In this set, Government not only adhered to the flexible currency regime, nonetheless highlighted two other changes: the first one was the adoption of the IT for the conduction of the monetary policy and for improve agents expectations’; and the second one was the introduction of increase taxes in order to control the disequilibrium of the public accounts. Within these measures Government assumed the permanent commitment with price stability and also achieved the divulgation of the decisions.
The Central Bank of Brazil (CBB) started to quarterly publish inflation reports that did not only inform the dynamic of the inflation, but also handled a general analysis of the Brazilian economy. The predicted future by the model used, bring up possible changes in the policies issues ahead. Herewith, this set of measures seems to be a convenient explanation for the transition and the endurance of the Brazilian economy in the state of stability, in such a way it could use interest rate shock effects over the other variables of the system.

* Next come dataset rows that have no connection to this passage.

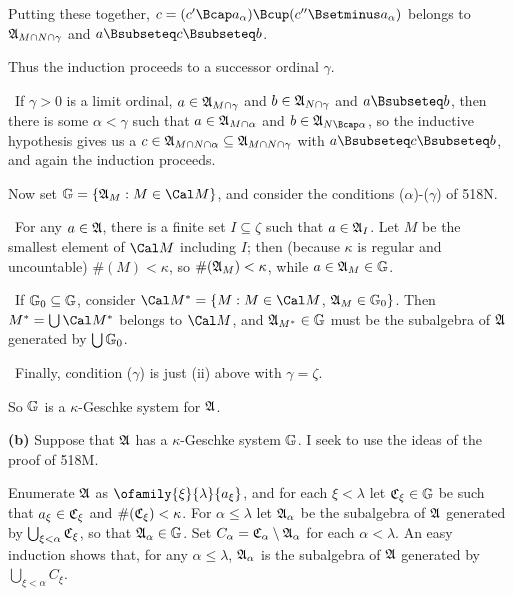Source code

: {\noindent Putting these together,
$c=(c'\Bcap a_{\alpha})\Bcup(c''\Bsetminus a_{\alpha})$ belongs to
$\frak A_{M\cap N\cap\gamma}$ and $a\Bsubseteq c\Bsubseteq b$.

Thus the induction proceeds to a successor ordinal $\gamma$.

\medskip

\qquad\grheadc\ If $\gamma>0$ is a limit ordinal,
$a\in\frak A_{M\cap\gamma}$ and $b\in\frak A_{N\cap\gamma}$ and
$a\Bsubseteq b$, then there is some $\alpha<\gamma$ such that $a\in\frak
A_{M\cap\alpha}$ and $b\in\frak A_{N\Bcap\alpha}$, so the inductive
hypothesis gives us a
$c\in\frak A_{M\cap N\cap\alpha}\subseteq\frak A_{M\cap N\cap\gamma}$
with $a\Bsubseteq c\Bsubseteq b$, and again the induction proceeds.\
\Qed

\medskip

 Now set $\Bbb G=\{\frak A_M:M\in\Cal M\}$, and consider
the conditions ($\alpha$)-($\gamma$) of 518N.

\medskip

\qquad\grheada\ For any $a\in\frak A$, there is a finite set
$I\subseteq\zeta$ such that $a\in\frak A_I$.   Let $M$ be the smallest
element of $\Cal M$ including $I$;  then (because $\kappa$ is regular
and uncountable) $\#(M)<\kappa$, so $\#(\frak A_M)<\kappa$, while
$a\in\frak A_M\in\Bbb G$.

\medskip

\qquad\grheadb\ If $\Bbb G_0\subseteq\Bbb G$, consider
$\Cal M^*=\{M:M\in\Cal M$, $\frak A_M\in\Bbb G_0\}$.   Then
$M^*=\bigcup\Cal M^*$ belongs to $\Cal M$, and $\frak A_{M^*}\in\Bbb G$
must be the subalgebra of $\frak A$ generated by $\bigcup\Bbb G_0$.

\medskip

\qquad\grheadc\ Finally, condition ($\gamma$) is just (ii) above with
$\gamma=\zeta$.

So $\Bbb G$ is a $\kappa$-Geschke system for $\frak A$.

\medskip

{\bf (b)} Suppose that $\frak A$ has a $\kappa$-Geschke system
$\Bbb G$.   I seek to use the ideas of the proof of 518M.

\medskip

 Enumerate $\frak A$ as $\ofamily{\xi}{\lambda}{a_{\xi}}$,
and for each $\xi<\lambda$ let $\frak C_{\xi}\in\Bbb G$ be such that
$a_{\xi}\in\frak C_{\xi}$ and $\#(\frak C_{\xi})<\kappa$.   For
$\alpha\le\lambda$ let $\frak A_{\alpha}$ be the subalgebra of $\frak A$
generated by $\bigcup_{\xi<\alpha}\frak C_{\xi}$, so that
$\frak A_{\alpha}\in\Bbb G$.   Set
$C_{\alpha}=\frak C_{\alpha}\setminus\frak A_{\alpha}$ for each
$\alpha<\lambda$.   An easy induction shows that, for any
$\alpha\le\lambda$, $\frak A_{\alpha}$ is the subalgebra of $\frak A$
generated by $\bigcup_{\xi<\alpha}C_{\xi}$.

}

Evidences in Silva Filho, Silva and Frascaroli (2006) points out these shocks have distinguished effects during stable/unstable periods. Nonetheless, it is a consensus among the specialized studies that in the former period of the Real Plan interest rate did not have the effect of an anti-inflationary measure. It happen due to the huge instability of the economy, which hindered the appliance of this monetary policy instrument (MONTES and NICOLAY, 2016).
During the post-Real period it was possible to recover the interest rates as instrument to control inflation, especially after the adoption of the IT. According to Aragón and Medeiros (2015), this approach reveals that the macroeconomical variable handled by the monetary policy must be the inflation rates. Additionally, low and non-volatile inflation rate is an important condition for the price system to conduct proper information to the efficient allocation of the resources.
This demonstrates that this policy is driven by two channels: the first one is important as a coordinator element of the expectations, mainly for the financial market; and the second one is a transparent guide in the management of the monetary policy, which becomes dependent or not of the inflation adherence towards the established targeting (GIAMBIAGI and CARVALHO, 2001; (TOMBINI and ALVES, 2006).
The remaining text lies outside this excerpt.